I once worked on an internet banking thing for some smaller UK banks. You could see your transactions and your balance, make payments, the usual sort of thing. One feature that was unusual at the time was that you could see your credit card as well as your regular bank accounts, and transfer money between them.

I thought at the time that it was way beyond me to know if the site was secure. Was I going to do something that let dubious people in far off countries take the life savings of little old ladies? Well, there were security audits and the bankers were happy.

The money was interesting. I worked for a consultancy company who hired me out to the software company, who in turn charged the bankers. I was told what the bankers were paying for me: about six times what I was earning. Some time later, I mentioned this to a director of the consultancy, and he was annoyed that I didn't tell him at the time. He would have got more money out of the software company. I know I wouldn't have seen any of that money, so meh.

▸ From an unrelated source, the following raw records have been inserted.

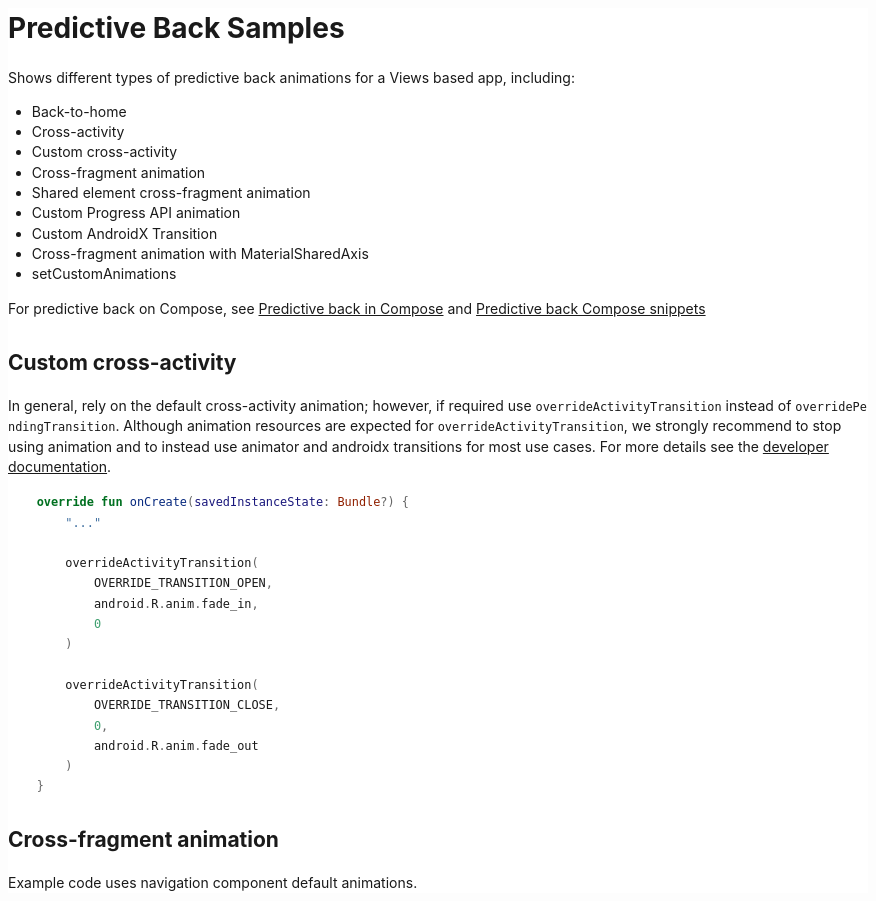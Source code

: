 # Predictive Back Samples

Shows different types of predictive back animations for a Views based app, including:

+ Back-to-home
+ Cross-activity
+ Custom cross-activity
+ Cross-fragment animation
+ Shared element cross-fragment animation
+ Custom Progress API animation
+ Custom AndroidX Transition
+ Cross-fragment animation with MaterialSharedAxis
+ setCustomAnimations

For predictive back on Compose, see [Predictive back in Compose](https://developer.android.com/develop/ui/compose/system/predictive-back)
and [Predictive back Compose snippets](https://github.com/android/snippets/blob/030dddb8f6f319ffb1b3809fe71add6417531fe2/compose/snippets/src/main/java/com/example/compose/snippets/predictiveback/PredictiveBackSnippets.kt)

## Custom cross-activity

In general, rely on the default cross-activity animation; however, if required use
`overrideActivityTransition` instead of `overridePendingTransition`. Although animation resources are
expected for `overrideActivityTransition`, we strongly recommend to stop using animation and to
instead use animator and androidx transitions for most use cases. For more details see the
[developer documentation](https://developer.android.com/guide/navigation/custom-back/predictive-back-gesture).

```kotlin
    override fun onCreate(savedInstanceState: Bundle?) {
        "..."

        overrideActivityTransition(
            OVERRIDE_TRANSITION_OPEN,
            android.R.anim.fade_in,
            0
        )
    
        overrideActivityTransition(
            OVERRIDE_TRANSITION_CLOSE,
            0,
            android.R.anim.fade_out
        )
    }
```

## Cross-fragment animation

Example code uses navigation component default animations.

Eventually the project approached go live. My dev work had stopped, and I was left trying to recreate source code for test releases because the bankers thought that we should have used source control. Don't judge. This was a long time ago. The process was to run a decompiler on the release artefacts. Then find the closest source as far as I could guess; compile; decompile; see if the two lots of decompiled source matched. Tweak the source and repeat. When they match, commit to source control. Either the bankers or the software company decided this wasn't worth the money, and I left the project.

A year or two later, when I'd left the consultancy, I saw a report about a security breach at a bank's web site. It's the sort of article I would normally skim past, but the name of the bank made me sit up. Was I right to be worried about lost savings? Was it all my fault?

A customer had a credit card that they'd cancelled, and it disappeared from their internet banking. Then later it reappeared, with transactions that the customer knew nothing about. Naturally they were worried and contacted the bank. It turned out that it was someone else's credit card, so that person had to pay the bill. The real problem is that credit card numbers aren't supposed to be re-used. Every card ever issued should have a unique number. The bankers has re-used numbers from cancelled cards. Oops. The software mapped credit card numbers to customers, but didn't do any other checks because no two people could ever have the same credit card number, surely?

A nice example of the old saying "Software can't be made foolproof because fools are so ingenious."